It all depends on the scaling, i.e. on which parameter is taken to be small (large) in your effective description of the system.
It is customary to interpret the semiclassical parameter to be a quantity "equivalent" to $\hbar$, but going to zero. This is convenient, for in the classical scale of energies Planck's constant is comparatively very small. Equivalently, we may think of the semiclassical parameter as being representing the inverse of the "characteristic frequency" of the particle's wave (and therefore the classical limit is the limit of very high frequencies).
Another different parameter is the number of particles $N$. We may think of taking the limit $N\to\infty$ in a given $N$-particle system. It turns out that, mathematically, this is similar to taking the classical limit but the physical interpretation is quite different.
So, let's consider a system of $N$ free non-relativistic bosons of mass $1/2$. Their Hamiltonian can be written as
$$H_N=\sum_{j=1}^N -\hbar^2\Delta_{x_j}\; ;$$
where $\Delta_x$ is the Laplacian, or equivalently in "second quantization" notation
$$H_N = -\hbar^2\int_{\mathbb{R}^3}a^*(x)\Delta_x a(x)dx\; \Bigr\rvert_{L^2_s(\mathbb{R}^{3N})}\; ;$$
where the restriction to $L^2_s(\mathbb{R}^{3N})$ means that we are just considering the sector with $N$ particles (since in fact the number of particles is here conserved, and it's not so useful to consider the whole Fock space).
Now if you take the limit $N\to\infty$, you get indeed an energy functional (not an operator anymore, hence a "classical" infinite dimensional field theory) of the type
$$E(u)=-\hbar^2\int_{\mathbb{R}^3}\bar{u}(x)\Delta_x u(x)dx\; ;$$
where $u\in L^2(\mathbb{R}^3)$ is the "classical" (more properly, mean field) variable corresponding to the annihilation operator valued distribution $a(x)$. The interpretation is of a free quantum mean-field theory : $u$ represent the effective wavefunction of a single particle under the effect of all the other particles combined (that in this case reduces to a free particle, since there were no interaction). With a two body weak (in the limit $N\to\infty$) interaction you would have got the Hartree energy functional and corresponding Hartree dynamics.
If you take the limit $\hbar\to 0$ instead, you get $N$ free classical particles , with energy function
$$E(\vec{x},\vec{p})=\sum_{j=1}^N p_j^2\; ;$$
where $p_j\in\mathbb{R}^3$ is the momentum of the $j$-th particle.
As you see, the two limits have quite different physical intepretations, even if they're actually mathematically pretty similar.

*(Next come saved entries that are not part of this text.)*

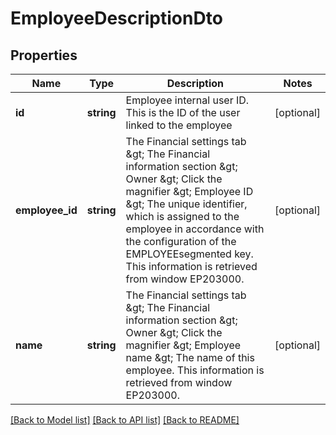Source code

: # EmployeeDescriptionDto

## Properties
Name | Type | Description | Notes
------------ | ------------- | ------------- | -------------
**id** | **string** | Employee internal user ID. This is the ID of the user linked to the employee | [optional] 
**employee_id** | **string** | The Financial settings tab &amp;gt; The Financial information section &amp;gt; Owner &amp;gt; Click the magnifier  &amp;gt; Employee ID &amp;gt; The unique identifier, which is assigned to the employee in accordance with the configuration of the EMPLOYEEsegmented key. This information is retrieved from window EP203000. | [optional] 
**name** | **string** | The Financial settings tab &amp;gt; The Financial information section &amp;gt; Owner &amp;gt; Click the magnifier &amp;gt; Employee name &amp;gt; The name of this employee. This information is retrieved from window EP203000. | [optional] 

[[Back to Model list]](../README.md#documentation-for-models) [[Back to API list]](../README.md#documentation-for-api-endpoints) [[Back to README]](../README.md)


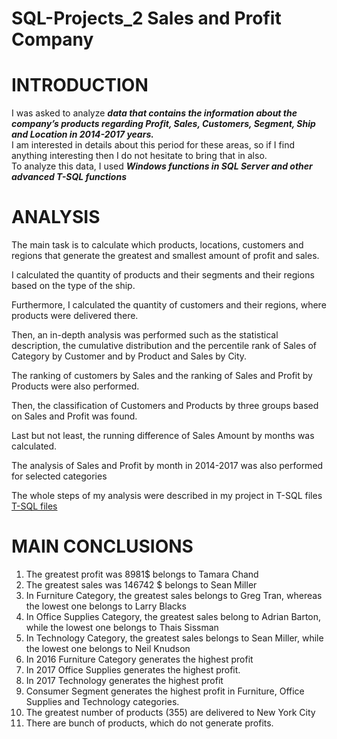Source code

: # SQL-Projects_2 Sales and Profit Company
# INTRODUCTION

I was asked to analyze ***data that contains the information about the company’s products regarding Profit, Sales, Customers, Segment, Ship and Location in 2014-2017 years.*** 
<br>I am interested in details about this period for these areas, so if I find anything interesting then I do not hesitate to bring that in also. 
<br>To analyze this data, I used ***Windows functions in SQL Server and other advanced T-SQL functions***

# ANALYSIS

The main task is to calculate which products, locations, customers and regions that generate the greatest and smallest amount of profit and sales.  

I calculated the quantity of products and their segments and their regions based on the type of the ship.

Furthermore, I calculated the quantity of customers and their regions, where products were delivered there.

Then, an in-depth analysis was performed such as the statistical description, the cumulative distribution and the percentile rank of Sales of Category by Customer and by Product and Sales by City. 

The ranking of customers by Sales and the ranking of Sales and Profit by Products were also performed.

Then, the classification of Customers and Products by three groups based on Sales and Profit was found.

Last but not least, the running difference of Sales Amount by months was calculated. 

The analysis of Sales and Profit by month in 2014-2017 was also performed for selected categories

The whole steps of my analysis were described in my project in T-SQL files [T-SQL files](https://github.com/Longwinter93/SQL_Projects/tree/main/SQL-Project_2_Company_Sales_Profit/T-SQL%20files)

# MAIN CONCLUSIONS

1.	The greatest profit was 8981$ belongs to Tamara Chand
2.	The greatest sales was 146742 $ belongs to Sean Miller
3.	In Furniture Category, the greatest sales belongs to Greg Tran, whereas the lowest one belongs to Larry Blacks
4.	In Office Supplies Category, the greatest sales belong to Adrian Barton, while the lowest one belongs to Thais Sissman
5.	In Technology Category, the greatest sales belongs to Sean Miller, while the lowest one belongs to Neil Knudson
6.	In 2016 Furniture Category generates the highest profit
7.	In 2017 Office Supplies generates the highest profit.
8.	In 2017 Technology generates the highest profit
9.	Consumer Segment generates the highest profit in Furniture, Office Supplies and Technology categories.
10.	The greatest number of products (355) are delivered to New York City 
11.	There are bunch of products, which do not generate profits.
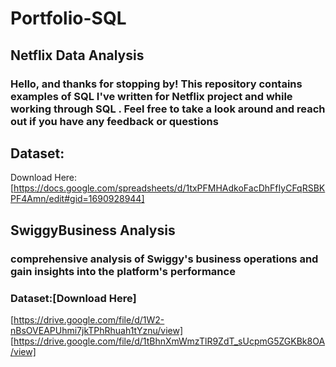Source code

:# Portfolio-SQL
## Netflix Data Analysis
### Hello, and thanks for stopping by! This repository contains examples of SQL I've written for Netflix  project and while working through SQL . Feel free to take a look around and reach out if you have any feedback or questions
## Dataset:
Download Here:[https://docs.google.com/spreadsheets/d/1txPFMHAdkoFacDhFfIyCFqRSBKPF4Amn/edit#gid=1690928944]
## SwiggyBusiness Analysis
### comprehensive analysis of Swiggy's business operations and gain insights into the platform's performance
### Dataset:[Download Here]
[https://drive.google.com/file/d/1W2-nBsOVEAPUhmi7jkTPhRhuah1tYznu/view]
[https://drive.google.com/file/d/1tBhnXmWmzTlR9ZdT_sUcpmG5ZGKBk8OA/view]


    




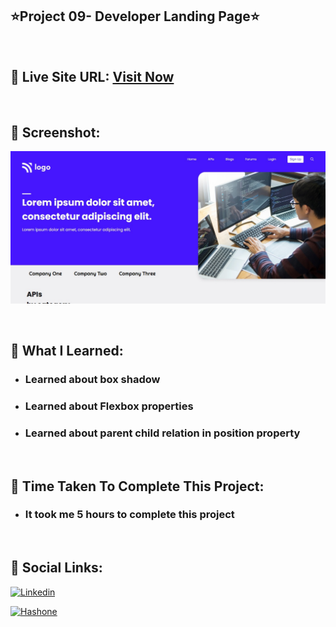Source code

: ## ⭐Project 09- Developer Landing Page⭐

<br>

## 📌 Live Site URL: <a href="https://09developer-page.netlify.app/">**Visit Now**</a>

<br>

## 📌 Screenshot:

![project1](./images/project9.png)

<br>

## 📌 What I Learned:

- ### Learned about box shadow
- ### Learned about Flexbox properties
- ### Learned about parent child relation in position property

<br>

## 📌 Time Taken To Complete This Project:

- ### It took me 5 hours to complete this project

<br>

## 📌 Social Links:

[![Linkedin](https://img.shields.io/badge/LinkedIn-0077B5?style=for-the-badge&logo=linkedin&logoColor=white)](https://www.linkedin.com/in/nikhilkhetan17/)

[![Hashone](https://img.shields.io/badge/Hashnode-2962FF?style=for-the-badge&logo=hashnode&logoColor=white)](https://nikhilkhetan.hashnode.dev/)
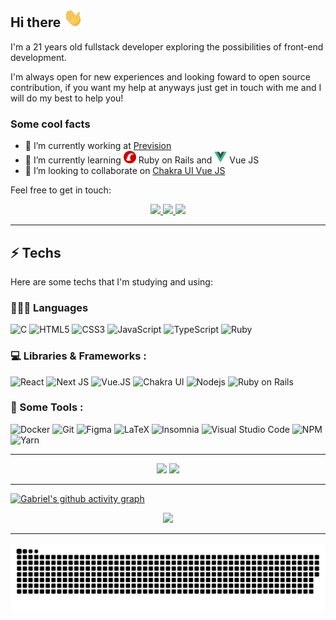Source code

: 

## Hi there <img src="/public/waving.gif" height="30px" alt="Hi there" />

I'm a 21 years old fullstack developer exploring the possibilities of front-end development.

I'm always open for new experiences and looking foward to open source contribution, if you want my help at anyways just get in touch with me and I will do my best to help you!

### Some cool facts

- 🔭 I’m currently working at [Prevision](https://www.prevision.com.br/)
- 🌱 I’m currently learning <a href="https://rubyonrails.org/"><img src="/public/rails.png" height="20px" alt="Ruby on Rails" /></a> Ruby on Rails and <a href="https://vuejs.org/"><img src="/public/vuejs.png" height="20px" alt="Vue JS" /></a> Vue JS
- 🤝 I’m looking to collaborate on [Chakra UI Vue JS](https://vue.chakra-ui.com/)

Feel free to get in touch:
<p align="center">
<a href="https://www.linkedin.com/in/gcb/">
	<img src="https://img.shields.io/badge/LinkedIn-0077B5?style=for-the-badge&logo=linkedin&logoColor=white" />
</a>
<a href="mailto:braga.gabrielcarvalho@gmail.com">
	<img src="https://img.shields.io/badge/Email_me-D14836?style=for-the-badge&logo=gmail&logoColor=white" />
</a>
<a href="https://discord.com/app" target="_blank">
  <img src="https://img.shields.io/badge/gcarvalho%234211-%237289DA.svg?style=for-the-badge&logo=discord&logoColor=white"/>
</a>
</p>

---

## ⚡ Techs

Here are some techs that I'm studying and using:

### 🧑🏻‍💻 Languages

![C](https://img.shields.io/badge/C-00599C?style=for-the-badge&logo=c&logoColor=white)
![HTML5](https://img.shields.io/badge/HTML5-E34F26?style=for-the-badge&logo=html5&logoColor=white)
![CSS3](https://img.shields.io/badge/CSS3-1572B6?style=for-the-badge&logo=css3&logoColor=white)
![JavaScript](https://img.shields.io/badge/JavaScript-323330?style=for-the-badge&logo=javascript&logoColor=F7DF1E)
![TypeScript](https://img.shields.io/badge/Typescript-007ACC?style=for-the-badge&logo=typescript&logoColor=white)
![Ruby](https://img.shields.io/badge/Ruby-CC0000?style=for-the-badge&logo=ruby&logoColor=white)

### 💻 Libraries & Frameworks :

![React](https://img.shields.io/badge/React-20232A?style=for-the-badge&logo=react&logoColor=61DAFB)
![Next JS](https://img.shields.io/badge/Next-black?style=for-the-badge&logo=next.js&logoColor=white)
![Vue.JS](https://img.shields.io/badge/Vue.js-35495e?&style=for-the-badge&logo=vue.js)
![Chakra UI](https://img.shields.io/badge/Chakra_UI-E6FFFA?&style=for-the-badge&logo=chakraui)
![Nodejs](https://img.shields.io/badge/Node.js-339933?style=for-the-badge&logo=nodedotjs&logoColor=white)
![Ruby on Rails](https://img.shields.io/badge/Ruby_on_rails-CC0000?style=for-the-badge&logo=ruby-on-rails&logoColor=white)

### 🔧 Some Tools :
![Docker](https://img.shields.io/badge/Docker-007ACC?style=for-the-badge&logo=docker&logoColor=white)
![Git](https://img.shields.io/badge/git-%23F05033.svg?style=for-the-badge&logo=git&logoColor=white)
![Figma](https://img.shields.io/badge/figma-%23F24E1E.svg?style=for-the-badge&logo=figma&logoColor=white)
![LaTeX](https://img.shields.io/badge/latex-%23008080.svg?style=for-the-badge&logo=latex&logoColor=white)
![Insomnia](https://img.shields.io/badge/Insomnia-black?style=for-the-badge&logo=insomnia&logoColor=5849BE)
![Visual Studio Code](https://img.shields.io/badge/Visual%20Studio%20Code-0078d7.svg?style=for-the-badge&logo=visual-studio-code&logoColor=white)
![NPM](https://img.shields.io/badge/npm-CB3837?style=for-the-badge&logo=npm&logoColor=white)
![Yarn](https://img.shields.io/badge/Yarn-007ACC?style=for-the-badge&logo=yarn&logoColor=white)

---

<p align="center">
  <img width="48%" src="https://github-readme-stats.vercel.app/api?username=gbcarvalho&show_icons=true&hide_border=true&theme=nord" />
  <img height="180em" src="https://github-readme-stats.vercel.app/api/top-langs/?username=gbcarvalho&layout=compact&langs_count=7&theme=nord"/>
</p>

---

[![Gabriel's github activity graph](https://activity-graph.herokuapp.com/graph?username=GBcarvalho&hide_border=true&theme=nord)](https://github.com/ashutosh00710/github-readme-activity-graph)
<p align="center">
 <img width="48%" src="https://github-readme-streak-stats.herokuapp.com?user=gbcarvalho&theme=nord&hide_border=true&date_format=j%20M%5B%20Y%5D)" />
</p>


---

<p align="center">
   <img src="https://github.com/GBcarvalho/GBcarvalho/blob/output/github-contribution-grid-snake.svg" alt="snake">
</p>
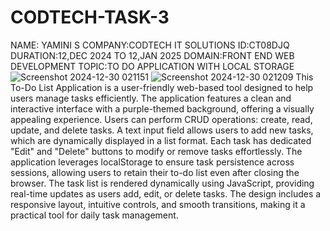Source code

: # CODTECH-TASK-3
NAME: YAMINI S 
COMPANY:CODTECH IT SOLUTIONS
ID:CT08DJQ DURATION:12,DEC 2024 TO 12,JAN 2025 
DOMAIN:FRONT END WEB DEVELOPMENT
TOPIC:TO DO APPLICATION WITH LOCAL STORAGE
![Screenshot 2024-12-30 021151](https://github.com/user-attachments/assets/a6d990a1-3ac8-40d2-951f-845f6e2959ee)
![Screenshot 2024-12-30 021209](https://github.com/user-attachments/assets/f6b18720-cf3c-4c64-b187-e55c0790786a)
This To-Do List Application is a user-friendly web-based tool designed to help users manage tasks efficiently. The application features a clean and interactive interface with a purple-themed background, offering a visually appealing experience. Users can perform CRUD operations: create, read, update, and delete tasks. A text input field allows users to add new tasks, which are dynamically displayed in a list format. Each task has dedicated "Edit" and "Delete" buttons to modify or remove tasks effortlessly.
The application leverages localStorage to ensure task persistence across sessions, allowing users to retain their to-do list even after closing the browser. The task list is rendered dynamically using JavaScript, providing real-time updates as users add, edit, or delete tasks. The design includes a responsive layout, intuitive controls, and smooth transitions, making it a practical tool for daily task management.
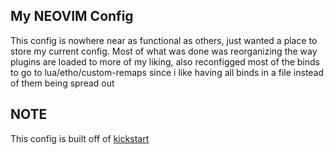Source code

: ## My NEOVIM Config

This config is nowhere near as functional as others, just wanted a place to store my current config.
Most of what was done was reorganizing the way plugins are loaded to more of my liking, also reconfigged most of the binds to go to lua/etho/custom-remaps since i like having all binds in a file instead of them being spread out

## NOTE

This config is built off of [kickstart](https://github.com/nvim-lua/kickstart.nvim)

I remark that they can also be combined in a "commutative" way; in the end you would get a classical Vlasov-type evolution for infinitely many classical particles (both if you do before the $\hbar\to 0$ and then the $N\to\infty$ or vice-versa).
The situation is different if you consider a "true" QFT, where particles can be created or destroyed, e.g. photons in QED. There, the classical limit $\hbar\to 0$ directly yields, as expected, a classical field theory. On the other hand, the mean field is not so meaningful since there are quantum states with an undefined (possibly very large) number of particles; and since the number is not conserved, even if you start with a fixed number of particles, after evolution you get a state with a non-zero probability of having different numbers of particles.